| 2007年12月16日(日) |
「東京奇タン集」と古墳 |
村上春樹著「東京奇タン集」
相も変わらずサラリとキレイな構成でできている。 物的なものであっても、きっとなんらかの希少な結晶のように、洗練されたものになってしまうにちがいない。
キレイに流れていってしまうんだよなぁ、わたしの中でも……笑
上野公園の案内図をぼんやりと眺めてみた。
精養軒、東照宮、正岡子規記念野球場、すり鉢山……。
すり鉢山?
小さな小高い山になっていて、頂上に向かって階段が続いていた。 上ってみようと足を進めると、なんだかイヤな、ぬかるんだ空気のなかにはいってゆくような感じがして、足が素直に上がらない。 広くはない頂上は休憩スペースになっていて、広場の中心に向かって周りの樹木が皆、枝を伸ばしている。なんか不思議な感じだけれど、そこはおそらくホームレスの寝床に使われしまっているような雰囲気で、昼間に来てみてよかったのかもしれないと思った。
それだけで違和感を覚えていたのかと首をひねりつつ、別の階段をおりてゆくと「すり鉢山」の説明書きがあった。

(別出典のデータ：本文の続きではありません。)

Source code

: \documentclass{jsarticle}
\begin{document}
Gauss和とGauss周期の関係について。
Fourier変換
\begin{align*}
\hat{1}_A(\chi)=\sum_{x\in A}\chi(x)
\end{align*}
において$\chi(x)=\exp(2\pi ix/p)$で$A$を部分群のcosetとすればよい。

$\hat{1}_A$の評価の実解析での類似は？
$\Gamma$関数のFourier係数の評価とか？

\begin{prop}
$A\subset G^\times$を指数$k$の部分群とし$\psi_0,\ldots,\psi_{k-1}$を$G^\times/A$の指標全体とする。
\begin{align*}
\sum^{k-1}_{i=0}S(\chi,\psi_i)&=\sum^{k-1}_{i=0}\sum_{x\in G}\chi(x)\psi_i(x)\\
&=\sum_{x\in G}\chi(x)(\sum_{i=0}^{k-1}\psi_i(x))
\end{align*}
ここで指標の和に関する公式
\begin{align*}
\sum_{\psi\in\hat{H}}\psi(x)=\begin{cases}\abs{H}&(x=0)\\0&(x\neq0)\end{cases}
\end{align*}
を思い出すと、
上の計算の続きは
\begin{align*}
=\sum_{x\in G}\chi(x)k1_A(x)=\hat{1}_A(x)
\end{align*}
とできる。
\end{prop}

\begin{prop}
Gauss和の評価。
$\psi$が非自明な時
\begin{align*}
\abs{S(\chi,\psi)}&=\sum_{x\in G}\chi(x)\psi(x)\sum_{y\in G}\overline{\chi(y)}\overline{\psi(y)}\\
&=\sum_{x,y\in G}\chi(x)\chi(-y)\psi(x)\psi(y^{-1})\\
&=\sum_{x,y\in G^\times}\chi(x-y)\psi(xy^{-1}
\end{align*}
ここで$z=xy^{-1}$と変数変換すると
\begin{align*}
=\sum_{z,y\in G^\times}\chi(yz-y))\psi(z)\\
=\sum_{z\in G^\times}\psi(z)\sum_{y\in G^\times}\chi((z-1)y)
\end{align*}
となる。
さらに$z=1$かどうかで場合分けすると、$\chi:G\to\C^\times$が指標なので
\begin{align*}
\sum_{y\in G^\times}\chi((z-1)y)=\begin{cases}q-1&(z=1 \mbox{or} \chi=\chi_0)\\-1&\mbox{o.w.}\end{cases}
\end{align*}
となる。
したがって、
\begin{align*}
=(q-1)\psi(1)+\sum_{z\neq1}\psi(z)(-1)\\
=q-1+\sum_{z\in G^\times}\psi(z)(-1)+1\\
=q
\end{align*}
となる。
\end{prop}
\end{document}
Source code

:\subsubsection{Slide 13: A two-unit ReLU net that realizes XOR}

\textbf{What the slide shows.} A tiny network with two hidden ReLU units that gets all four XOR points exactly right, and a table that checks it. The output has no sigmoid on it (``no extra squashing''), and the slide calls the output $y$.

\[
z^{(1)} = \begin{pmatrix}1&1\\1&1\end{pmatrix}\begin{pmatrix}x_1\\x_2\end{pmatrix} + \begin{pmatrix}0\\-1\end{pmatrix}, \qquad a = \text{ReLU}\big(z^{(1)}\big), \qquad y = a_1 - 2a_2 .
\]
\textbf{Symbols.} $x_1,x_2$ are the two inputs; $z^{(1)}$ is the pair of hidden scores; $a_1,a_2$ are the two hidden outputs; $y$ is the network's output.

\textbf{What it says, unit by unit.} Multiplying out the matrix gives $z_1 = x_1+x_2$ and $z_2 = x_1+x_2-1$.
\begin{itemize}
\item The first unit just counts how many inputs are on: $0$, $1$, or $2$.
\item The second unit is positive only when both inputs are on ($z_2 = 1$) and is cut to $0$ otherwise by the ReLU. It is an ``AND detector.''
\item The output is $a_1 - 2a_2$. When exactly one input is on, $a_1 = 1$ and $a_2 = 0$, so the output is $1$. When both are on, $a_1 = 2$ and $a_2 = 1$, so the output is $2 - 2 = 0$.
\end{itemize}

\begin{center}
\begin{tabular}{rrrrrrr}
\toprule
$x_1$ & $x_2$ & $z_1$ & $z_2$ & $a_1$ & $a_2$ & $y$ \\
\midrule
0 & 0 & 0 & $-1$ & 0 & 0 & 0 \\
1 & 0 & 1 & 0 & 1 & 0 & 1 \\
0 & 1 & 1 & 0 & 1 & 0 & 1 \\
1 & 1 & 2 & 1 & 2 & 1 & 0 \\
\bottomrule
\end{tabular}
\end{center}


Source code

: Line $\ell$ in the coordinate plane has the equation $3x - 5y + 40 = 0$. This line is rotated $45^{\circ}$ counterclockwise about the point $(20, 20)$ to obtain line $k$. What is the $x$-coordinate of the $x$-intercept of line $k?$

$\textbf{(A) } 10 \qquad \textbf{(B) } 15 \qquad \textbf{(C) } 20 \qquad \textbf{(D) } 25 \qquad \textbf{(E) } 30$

それはなんと、公園のなかにある「前方後円墳」だった。
ううむ、おそるべし上野公園。
芝公園にもたしか東照宮の裏手に前方後円墳(?)があり、頂上の広場に、
「伊能忠敬、測量記念碑」?
のようなものがあった。 むむむ、他人様の墓の上になんとも恐れ多いことを、と眉を曇らせてみる。が、そんなことはすぐに気にしなくなってしまう(笑)
人間とは、そんなものでしょう。